Study Pits a Low-Fat Diet Against the Mediterranean Diet

Meanwhile, a study conducted jointly at the University of Cordoba, Queen Sofia University Hospital, and the Maimonides Biomedical Research Institute of Cordoba compared the effects of two different diets on the endothelium (the lining of the arteries) in 1,002 heart disease patients who had previously had heart attacks.

The team focused on endothelial health because improved endothelial function and regeneration can help prevent heart attacks from recurring, said team member Jose Lopez Miranda, coordinator of the Nutritional Genomics and Metabolic Syndrome research group at the Research Institute.

Half of the patients followed the Mediterranean diet, with daily fruits and vegetables, limited red meat and sugar, and three servings each of legumes, nuts, and fish a week.  The other group followed a low-fat diet – cutting down on red meat, using low-fat dairy products, avoiding consumption of nuts, and reducing consumption of sweets and pastries.
Pizza with shrimps (Photo by ROMAN ODINTSOV/Pexels)
Pizza with shrimps Photo by ROMAN ODINTSOV/Pexels

Indisputable Results: Mediterranean Diet Is Superior to a Low-Fat Diet When It Comes to All-Important Endothelial Health

The researchers noted that the Mediterranean diet had already proven its ability to improve endothelial function in overweight patients and patients with high cholesterol.  However, this was the very first study investigating whether the Mediterranean diet could help patients with heart disease, reduce their risk of chronic disease and the likelihood of having another heart attack.

The team found that the Mediterranean diet worked better than the low-fat diet to improve endothelial function and flexibility.  Most importantly, there was a drastic reduction in damage to the endothelium – even in patients at severe risk.  The researchers concluded, “Our results suggest that a Mediterranean diet pattern could be recognized as the best dietary strategy to recover endothelial dysfunction in patients with coronary heart disease.”

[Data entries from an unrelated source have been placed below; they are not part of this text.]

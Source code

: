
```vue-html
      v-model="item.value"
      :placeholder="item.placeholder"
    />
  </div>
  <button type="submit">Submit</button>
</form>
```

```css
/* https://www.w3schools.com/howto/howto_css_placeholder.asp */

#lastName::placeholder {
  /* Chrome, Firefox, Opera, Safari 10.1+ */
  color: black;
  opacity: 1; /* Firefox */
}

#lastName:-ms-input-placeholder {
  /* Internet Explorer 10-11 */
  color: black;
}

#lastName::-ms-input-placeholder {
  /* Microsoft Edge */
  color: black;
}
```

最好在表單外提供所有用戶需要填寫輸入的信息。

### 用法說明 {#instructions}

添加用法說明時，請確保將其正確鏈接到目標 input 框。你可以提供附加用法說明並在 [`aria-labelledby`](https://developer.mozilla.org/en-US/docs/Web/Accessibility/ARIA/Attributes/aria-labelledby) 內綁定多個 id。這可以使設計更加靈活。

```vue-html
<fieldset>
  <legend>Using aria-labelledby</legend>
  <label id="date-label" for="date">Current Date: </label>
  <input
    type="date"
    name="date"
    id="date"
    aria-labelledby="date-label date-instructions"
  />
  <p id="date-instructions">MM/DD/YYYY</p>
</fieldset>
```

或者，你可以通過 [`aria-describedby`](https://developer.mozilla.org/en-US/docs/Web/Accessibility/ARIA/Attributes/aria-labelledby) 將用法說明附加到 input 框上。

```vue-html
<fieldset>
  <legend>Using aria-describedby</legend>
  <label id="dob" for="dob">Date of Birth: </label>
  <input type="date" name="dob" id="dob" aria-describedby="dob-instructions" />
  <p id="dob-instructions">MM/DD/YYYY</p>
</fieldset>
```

In other words – when it comes to the merits of the Mediterranean diet over a low-fat diet – the result was “point, match, game over.”

If you are interested in following a Mediterranean diet, the main “bullet points” are abundant amounts of antioxidant-rich fruits, vegetables, legumes, and whole grains, augmented by fish, shellfish, and healthful monounsaturated fatty acids from olive oil, nuts, seeds, and avocados.  Polyphenol-rich spices, such as rosemary, basil, and oregano, also contribute benefits.  Proponents of the diet advise eating limited amounts of dairy and red meat – and bypassing refined sugars and processed foods altogether.

If you would like to decrease your chronic disease risks and drop your chances of developing Alzheimer’s disease and heart disease – or if you just want to investigate a healthier way of eating – adopting the Mediterranean diet is very likely a wise dietary move.